I Can’t Believe It’s Not Beethoven.
Two nights ago I was listening to Beethoven’s first symphony and the radio promoted the fourth, to be on last night.
So when I got home from the day’s meeting, I expectantly sat down to listen to Beethoven’s 4th. I heard a marvellous but as-yet-incomprehensible Simfonia di Requiem by Benjamin Britten; his musicial idiom is fresh and strange to my ear, but I believe I heard something wonderful from him.
Then came the symphony. I cooked and ate through the first three movements, then when the final movement came the cat and I sat completely still and listened.
It was astonishing. Whereas the previous three movements had been a fairly urbane exploration of conventional classical themes, the final movement exploded in a regular springtime of counterpoint. I marvelled, gasped at many points at the brilliance of the variations, then simply fell silent with awe, only to exclaim at the ending “That was marvellous!”
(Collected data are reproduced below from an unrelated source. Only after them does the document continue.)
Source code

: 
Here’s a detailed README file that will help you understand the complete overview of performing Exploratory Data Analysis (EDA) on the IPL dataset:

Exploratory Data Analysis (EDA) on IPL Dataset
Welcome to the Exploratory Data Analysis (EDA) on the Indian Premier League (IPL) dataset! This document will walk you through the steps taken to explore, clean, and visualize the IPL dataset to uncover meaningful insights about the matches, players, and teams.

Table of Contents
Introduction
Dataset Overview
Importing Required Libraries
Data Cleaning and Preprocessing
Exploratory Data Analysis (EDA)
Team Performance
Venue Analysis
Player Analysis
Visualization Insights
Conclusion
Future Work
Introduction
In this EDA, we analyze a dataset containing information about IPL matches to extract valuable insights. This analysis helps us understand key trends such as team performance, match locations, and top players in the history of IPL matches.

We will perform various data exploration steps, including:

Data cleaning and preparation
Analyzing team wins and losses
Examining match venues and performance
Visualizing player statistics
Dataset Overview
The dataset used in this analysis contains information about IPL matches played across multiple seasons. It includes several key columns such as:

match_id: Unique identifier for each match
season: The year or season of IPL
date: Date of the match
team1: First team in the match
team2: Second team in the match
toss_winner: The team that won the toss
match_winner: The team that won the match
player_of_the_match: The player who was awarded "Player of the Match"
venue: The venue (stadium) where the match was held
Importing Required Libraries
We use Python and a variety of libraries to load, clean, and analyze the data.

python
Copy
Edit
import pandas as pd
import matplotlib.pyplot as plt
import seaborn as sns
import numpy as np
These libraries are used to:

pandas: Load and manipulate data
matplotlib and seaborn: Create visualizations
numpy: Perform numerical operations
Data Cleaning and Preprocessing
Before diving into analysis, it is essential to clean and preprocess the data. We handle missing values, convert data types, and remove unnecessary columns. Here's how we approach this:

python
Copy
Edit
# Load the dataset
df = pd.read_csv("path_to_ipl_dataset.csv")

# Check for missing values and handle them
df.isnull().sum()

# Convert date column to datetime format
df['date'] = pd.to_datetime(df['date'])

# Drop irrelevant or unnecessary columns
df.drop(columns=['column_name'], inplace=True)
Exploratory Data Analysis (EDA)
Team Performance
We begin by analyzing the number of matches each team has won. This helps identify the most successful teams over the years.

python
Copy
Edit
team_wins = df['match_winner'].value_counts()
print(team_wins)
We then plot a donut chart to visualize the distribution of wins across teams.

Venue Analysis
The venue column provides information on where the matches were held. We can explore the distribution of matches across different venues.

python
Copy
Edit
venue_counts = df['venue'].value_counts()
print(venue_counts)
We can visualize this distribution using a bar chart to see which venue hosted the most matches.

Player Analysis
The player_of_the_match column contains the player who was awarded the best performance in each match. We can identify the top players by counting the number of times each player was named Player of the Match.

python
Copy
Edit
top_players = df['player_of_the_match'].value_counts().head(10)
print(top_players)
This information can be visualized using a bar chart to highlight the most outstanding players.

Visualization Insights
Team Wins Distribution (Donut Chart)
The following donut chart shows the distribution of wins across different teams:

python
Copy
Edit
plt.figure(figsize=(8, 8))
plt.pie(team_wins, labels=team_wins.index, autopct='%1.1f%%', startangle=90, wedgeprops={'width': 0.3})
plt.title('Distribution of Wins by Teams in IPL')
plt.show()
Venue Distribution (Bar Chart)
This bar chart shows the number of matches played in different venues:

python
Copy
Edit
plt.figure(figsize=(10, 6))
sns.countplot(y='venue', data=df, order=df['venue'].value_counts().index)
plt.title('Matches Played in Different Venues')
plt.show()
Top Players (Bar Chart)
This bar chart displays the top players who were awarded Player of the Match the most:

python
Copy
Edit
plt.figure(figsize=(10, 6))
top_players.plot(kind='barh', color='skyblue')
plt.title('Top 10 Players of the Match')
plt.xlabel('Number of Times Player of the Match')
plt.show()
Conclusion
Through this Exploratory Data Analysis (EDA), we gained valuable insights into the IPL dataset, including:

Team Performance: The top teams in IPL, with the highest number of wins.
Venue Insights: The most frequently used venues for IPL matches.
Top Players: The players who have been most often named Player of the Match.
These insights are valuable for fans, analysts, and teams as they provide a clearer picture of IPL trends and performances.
I compared the effects of the startling and exuberant first symphony with this fourth one as I listened. This was more sedate and conventional, doubtless. But the final movements systematic exploitation of the musical potentials of the main theme, extrapolating therefrom a universe of potential themes, was pure Beethoven. Or so I thought.
Then the annoucer said that we had just been listening to a live recording from Melbourne of the 39th symphony of Mozart. Couldn’t he write a tune, the announcer sighed, as moved as I was. But I had one thought in my head:
I can’t believe it’s not Beethoven!
First of all, the guest conductor displayed a Beethovenian vigor in his treatment of the Mozart 39. But more vitally to me my error indicates not an unfamiliarity with Mozart’s and Beethoven’s music, but rather that the great composers of the classical period share a commonality of spirit which is hard to avoid. Beethoven, who stands in my mind for an expansive potential of the human spirit through felt values, is a perfect complement for Mozart, for in my mind signifies a serene acceptance and trust of the Absolute or Providence as expressed in the form of the sublime and the beautiful.
I am now listening to my on-disk recording of Beethoven’s 4th, and it is as impetuous and romantic as I remember. I don’t know the backstory behind this symphony like one would with the 5th, 9th 3rd, 1st. But it is still lovely, and it makes up somewhat for my having confused the music of Beethoven and Mozarts.